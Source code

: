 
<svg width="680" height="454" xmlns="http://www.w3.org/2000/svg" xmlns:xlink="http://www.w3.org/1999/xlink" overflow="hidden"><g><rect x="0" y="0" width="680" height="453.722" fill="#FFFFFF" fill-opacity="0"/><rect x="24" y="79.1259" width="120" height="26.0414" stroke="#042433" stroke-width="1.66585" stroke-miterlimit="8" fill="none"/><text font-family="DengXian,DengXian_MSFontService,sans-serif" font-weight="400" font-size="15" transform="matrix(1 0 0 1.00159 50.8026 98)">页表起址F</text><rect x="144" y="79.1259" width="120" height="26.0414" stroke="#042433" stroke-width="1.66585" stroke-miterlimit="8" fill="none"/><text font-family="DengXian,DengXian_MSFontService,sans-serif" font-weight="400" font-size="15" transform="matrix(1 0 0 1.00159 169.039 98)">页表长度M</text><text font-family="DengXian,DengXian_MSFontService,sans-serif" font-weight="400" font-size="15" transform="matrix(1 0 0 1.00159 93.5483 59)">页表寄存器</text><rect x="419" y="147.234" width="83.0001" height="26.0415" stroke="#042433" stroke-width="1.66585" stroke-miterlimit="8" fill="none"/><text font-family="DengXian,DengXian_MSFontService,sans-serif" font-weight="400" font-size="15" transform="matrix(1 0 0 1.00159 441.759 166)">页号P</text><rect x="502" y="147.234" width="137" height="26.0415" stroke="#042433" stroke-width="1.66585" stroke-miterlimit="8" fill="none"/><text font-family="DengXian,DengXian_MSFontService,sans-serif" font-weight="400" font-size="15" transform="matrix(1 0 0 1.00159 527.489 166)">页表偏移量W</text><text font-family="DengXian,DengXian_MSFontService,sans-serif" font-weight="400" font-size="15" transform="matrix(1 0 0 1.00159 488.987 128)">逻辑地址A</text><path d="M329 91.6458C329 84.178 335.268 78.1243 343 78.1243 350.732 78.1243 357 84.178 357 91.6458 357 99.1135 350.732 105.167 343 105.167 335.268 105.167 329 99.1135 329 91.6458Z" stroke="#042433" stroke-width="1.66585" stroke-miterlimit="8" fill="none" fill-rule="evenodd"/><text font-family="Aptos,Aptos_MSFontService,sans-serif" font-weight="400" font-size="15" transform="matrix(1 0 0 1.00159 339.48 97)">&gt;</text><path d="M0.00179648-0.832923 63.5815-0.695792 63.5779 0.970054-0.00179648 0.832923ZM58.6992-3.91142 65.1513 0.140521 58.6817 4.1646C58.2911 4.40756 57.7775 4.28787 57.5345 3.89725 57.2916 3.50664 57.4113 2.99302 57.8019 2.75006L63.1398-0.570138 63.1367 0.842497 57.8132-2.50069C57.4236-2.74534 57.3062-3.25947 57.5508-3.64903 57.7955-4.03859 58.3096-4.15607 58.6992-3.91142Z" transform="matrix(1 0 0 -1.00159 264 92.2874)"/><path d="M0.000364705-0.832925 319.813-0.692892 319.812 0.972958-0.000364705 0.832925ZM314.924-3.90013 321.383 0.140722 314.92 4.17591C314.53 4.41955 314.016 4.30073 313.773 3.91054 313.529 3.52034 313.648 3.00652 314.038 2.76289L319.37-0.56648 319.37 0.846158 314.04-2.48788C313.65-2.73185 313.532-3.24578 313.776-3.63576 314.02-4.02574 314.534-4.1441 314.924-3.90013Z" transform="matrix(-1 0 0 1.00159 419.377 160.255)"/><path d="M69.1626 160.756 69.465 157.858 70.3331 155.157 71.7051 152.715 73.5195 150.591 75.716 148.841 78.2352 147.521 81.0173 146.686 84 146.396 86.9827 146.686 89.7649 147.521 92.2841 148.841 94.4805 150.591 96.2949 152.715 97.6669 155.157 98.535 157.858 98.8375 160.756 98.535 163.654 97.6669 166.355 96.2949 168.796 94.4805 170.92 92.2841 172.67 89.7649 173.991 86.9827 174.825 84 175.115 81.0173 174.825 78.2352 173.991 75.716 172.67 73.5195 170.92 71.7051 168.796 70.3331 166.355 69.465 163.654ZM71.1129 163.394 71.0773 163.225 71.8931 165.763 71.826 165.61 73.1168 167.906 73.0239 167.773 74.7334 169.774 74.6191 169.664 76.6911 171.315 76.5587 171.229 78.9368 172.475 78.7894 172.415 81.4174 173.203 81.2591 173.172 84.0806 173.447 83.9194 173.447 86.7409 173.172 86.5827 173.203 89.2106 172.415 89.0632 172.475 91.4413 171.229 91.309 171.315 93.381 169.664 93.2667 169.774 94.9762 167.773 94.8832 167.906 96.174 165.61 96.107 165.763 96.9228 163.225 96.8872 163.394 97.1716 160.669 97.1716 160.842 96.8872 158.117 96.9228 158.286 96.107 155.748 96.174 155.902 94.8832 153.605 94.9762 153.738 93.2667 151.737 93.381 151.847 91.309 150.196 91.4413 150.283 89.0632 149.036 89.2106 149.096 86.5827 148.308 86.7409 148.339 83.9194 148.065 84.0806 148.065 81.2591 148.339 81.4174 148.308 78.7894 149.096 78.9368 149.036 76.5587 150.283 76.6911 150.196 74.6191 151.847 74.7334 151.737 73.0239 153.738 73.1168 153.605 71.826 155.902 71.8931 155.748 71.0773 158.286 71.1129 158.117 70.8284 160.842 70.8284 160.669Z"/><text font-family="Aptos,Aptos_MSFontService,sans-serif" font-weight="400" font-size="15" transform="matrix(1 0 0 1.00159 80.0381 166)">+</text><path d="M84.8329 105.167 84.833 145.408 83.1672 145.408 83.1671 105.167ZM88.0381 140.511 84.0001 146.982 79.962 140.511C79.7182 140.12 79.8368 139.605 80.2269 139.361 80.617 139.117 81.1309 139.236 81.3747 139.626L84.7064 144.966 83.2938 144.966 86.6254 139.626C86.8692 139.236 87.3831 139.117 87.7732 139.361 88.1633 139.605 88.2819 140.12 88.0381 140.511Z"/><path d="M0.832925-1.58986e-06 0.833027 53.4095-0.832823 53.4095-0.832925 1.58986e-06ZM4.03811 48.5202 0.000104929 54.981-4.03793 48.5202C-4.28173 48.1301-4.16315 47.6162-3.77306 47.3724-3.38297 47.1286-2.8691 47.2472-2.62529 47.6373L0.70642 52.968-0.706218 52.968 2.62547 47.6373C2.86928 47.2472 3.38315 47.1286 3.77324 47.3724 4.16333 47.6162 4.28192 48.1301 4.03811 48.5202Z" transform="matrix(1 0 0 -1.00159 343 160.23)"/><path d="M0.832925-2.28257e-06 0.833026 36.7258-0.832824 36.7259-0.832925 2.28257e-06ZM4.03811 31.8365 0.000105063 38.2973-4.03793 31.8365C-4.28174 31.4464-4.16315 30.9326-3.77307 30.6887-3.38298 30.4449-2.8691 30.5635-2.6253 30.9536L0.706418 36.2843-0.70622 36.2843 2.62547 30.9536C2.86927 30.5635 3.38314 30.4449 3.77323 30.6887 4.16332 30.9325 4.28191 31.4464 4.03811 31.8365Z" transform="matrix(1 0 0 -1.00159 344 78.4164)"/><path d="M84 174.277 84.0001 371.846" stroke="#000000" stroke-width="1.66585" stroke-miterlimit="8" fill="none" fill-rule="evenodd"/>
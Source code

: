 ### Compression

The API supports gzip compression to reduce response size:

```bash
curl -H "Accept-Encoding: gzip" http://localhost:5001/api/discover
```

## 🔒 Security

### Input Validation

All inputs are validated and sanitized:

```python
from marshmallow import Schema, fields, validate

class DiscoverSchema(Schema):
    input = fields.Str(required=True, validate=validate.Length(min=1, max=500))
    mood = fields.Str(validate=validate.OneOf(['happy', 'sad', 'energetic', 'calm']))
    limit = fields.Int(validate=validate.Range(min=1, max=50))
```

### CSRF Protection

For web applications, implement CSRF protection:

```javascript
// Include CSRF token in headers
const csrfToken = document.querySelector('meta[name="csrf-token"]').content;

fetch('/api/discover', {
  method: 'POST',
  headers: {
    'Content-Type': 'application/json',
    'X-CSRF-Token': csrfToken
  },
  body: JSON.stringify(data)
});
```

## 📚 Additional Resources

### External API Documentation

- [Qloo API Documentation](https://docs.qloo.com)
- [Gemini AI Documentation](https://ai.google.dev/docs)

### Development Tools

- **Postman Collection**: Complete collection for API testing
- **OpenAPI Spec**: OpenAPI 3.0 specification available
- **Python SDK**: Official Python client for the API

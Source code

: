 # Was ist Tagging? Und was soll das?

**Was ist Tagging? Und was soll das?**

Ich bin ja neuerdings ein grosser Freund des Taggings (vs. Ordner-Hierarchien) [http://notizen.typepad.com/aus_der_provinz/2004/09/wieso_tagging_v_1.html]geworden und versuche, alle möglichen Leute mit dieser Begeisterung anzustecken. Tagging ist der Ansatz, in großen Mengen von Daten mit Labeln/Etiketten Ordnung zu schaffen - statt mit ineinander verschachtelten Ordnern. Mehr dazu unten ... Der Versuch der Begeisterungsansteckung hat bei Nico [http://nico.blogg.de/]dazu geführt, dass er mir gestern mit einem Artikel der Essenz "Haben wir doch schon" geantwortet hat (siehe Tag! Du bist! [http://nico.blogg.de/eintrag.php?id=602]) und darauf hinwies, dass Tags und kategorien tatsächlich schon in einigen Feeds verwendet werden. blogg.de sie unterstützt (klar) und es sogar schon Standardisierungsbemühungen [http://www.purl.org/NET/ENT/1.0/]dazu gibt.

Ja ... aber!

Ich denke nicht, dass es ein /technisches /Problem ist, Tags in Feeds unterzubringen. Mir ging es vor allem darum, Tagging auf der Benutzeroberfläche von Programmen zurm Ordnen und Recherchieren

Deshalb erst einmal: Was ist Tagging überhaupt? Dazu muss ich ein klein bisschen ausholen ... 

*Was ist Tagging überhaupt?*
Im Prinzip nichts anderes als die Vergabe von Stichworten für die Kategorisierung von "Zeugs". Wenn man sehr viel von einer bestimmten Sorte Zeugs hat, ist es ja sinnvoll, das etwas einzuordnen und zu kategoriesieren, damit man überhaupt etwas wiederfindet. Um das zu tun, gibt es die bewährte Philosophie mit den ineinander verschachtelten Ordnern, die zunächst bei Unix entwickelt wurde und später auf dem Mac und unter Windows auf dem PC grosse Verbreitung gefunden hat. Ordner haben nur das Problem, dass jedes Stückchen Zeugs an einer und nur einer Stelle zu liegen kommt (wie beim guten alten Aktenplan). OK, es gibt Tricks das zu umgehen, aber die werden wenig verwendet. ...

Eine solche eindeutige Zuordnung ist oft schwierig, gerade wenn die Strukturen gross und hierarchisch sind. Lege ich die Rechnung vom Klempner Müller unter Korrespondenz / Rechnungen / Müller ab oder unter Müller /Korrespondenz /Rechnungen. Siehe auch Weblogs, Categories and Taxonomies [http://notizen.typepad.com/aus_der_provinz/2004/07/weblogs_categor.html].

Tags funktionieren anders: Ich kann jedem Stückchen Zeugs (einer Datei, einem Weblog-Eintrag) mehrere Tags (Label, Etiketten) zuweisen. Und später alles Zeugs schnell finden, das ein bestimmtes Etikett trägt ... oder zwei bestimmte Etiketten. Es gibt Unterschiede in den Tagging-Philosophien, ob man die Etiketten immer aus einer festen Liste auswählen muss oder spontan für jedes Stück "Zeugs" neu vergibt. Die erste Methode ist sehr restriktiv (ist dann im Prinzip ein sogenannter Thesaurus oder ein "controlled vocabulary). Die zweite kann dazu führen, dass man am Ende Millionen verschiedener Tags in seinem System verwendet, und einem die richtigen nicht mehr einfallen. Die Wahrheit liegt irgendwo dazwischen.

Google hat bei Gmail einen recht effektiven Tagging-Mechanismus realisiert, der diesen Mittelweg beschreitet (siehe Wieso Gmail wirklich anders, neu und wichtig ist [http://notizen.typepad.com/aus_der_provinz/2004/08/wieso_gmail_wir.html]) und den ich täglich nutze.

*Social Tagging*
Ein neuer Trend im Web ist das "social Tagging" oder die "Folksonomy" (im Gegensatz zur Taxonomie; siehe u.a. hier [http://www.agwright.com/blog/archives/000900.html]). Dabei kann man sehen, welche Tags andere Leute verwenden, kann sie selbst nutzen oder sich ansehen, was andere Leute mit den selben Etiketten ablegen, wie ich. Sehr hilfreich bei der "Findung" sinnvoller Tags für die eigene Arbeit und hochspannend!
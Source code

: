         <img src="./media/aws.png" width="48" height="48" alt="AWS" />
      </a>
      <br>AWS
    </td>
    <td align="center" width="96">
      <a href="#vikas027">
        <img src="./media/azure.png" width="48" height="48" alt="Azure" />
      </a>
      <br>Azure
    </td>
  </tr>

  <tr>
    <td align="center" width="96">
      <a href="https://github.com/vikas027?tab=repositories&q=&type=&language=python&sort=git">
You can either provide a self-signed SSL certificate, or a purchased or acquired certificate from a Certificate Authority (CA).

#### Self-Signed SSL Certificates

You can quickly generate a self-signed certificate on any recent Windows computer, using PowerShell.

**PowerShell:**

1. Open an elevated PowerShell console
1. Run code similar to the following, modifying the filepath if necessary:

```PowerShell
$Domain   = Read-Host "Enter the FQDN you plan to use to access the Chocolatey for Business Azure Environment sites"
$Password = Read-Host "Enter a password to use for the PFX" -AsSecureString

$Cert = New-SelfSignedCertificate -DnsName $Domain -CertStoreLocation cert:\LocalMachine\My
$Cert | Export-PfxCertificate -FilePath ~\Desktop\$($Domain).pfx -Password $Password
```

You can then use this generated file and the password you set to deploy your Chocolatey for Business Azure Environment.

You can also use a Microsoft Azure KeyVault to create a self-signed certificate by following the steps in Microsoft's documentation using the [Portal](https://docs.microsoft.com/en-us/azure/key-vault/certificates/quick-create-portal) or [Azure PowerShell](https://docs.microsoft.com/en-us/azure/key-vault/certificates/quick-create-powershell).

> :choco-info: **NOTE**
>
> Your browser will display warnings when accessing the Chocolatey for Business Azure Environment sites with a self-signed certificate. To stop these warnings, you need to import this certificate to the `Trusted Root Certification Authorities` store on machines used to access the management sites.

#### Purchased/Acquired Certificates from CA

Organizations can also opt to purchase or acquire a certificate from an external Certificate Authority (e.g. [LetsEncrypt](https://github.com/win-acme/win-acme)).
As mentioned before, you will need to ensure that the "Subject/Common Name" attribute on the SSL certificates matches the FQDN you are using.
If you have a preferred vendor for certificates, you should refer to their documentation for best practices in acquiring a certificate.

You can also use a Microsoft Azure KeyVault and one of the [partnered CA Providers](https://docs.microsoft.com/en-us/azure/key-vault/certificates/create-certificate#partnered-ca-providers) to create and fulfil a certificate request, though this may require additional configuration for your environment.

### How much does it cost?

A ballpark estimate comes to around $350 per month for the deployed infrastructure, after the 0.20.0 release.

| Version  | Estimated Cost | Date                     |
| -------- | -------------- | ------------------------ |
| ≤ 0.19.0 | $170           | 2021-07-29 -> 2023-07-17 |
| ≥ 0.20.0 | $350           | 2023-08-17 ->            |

══════

No line before the one containing "Estimated Cost |" belongs in the answer; give again exactly that line and all lines after it through the end of the data.

| Version  | Estimated Cost | Date                     |
| -------- | -------------- | ------------------------ |
| ≤ 0.19.0 | $170           | 2021-07-29 -> 2023-07-17 |
| ≥ 0.20.0 | $350           | 2023-08-17 ->            |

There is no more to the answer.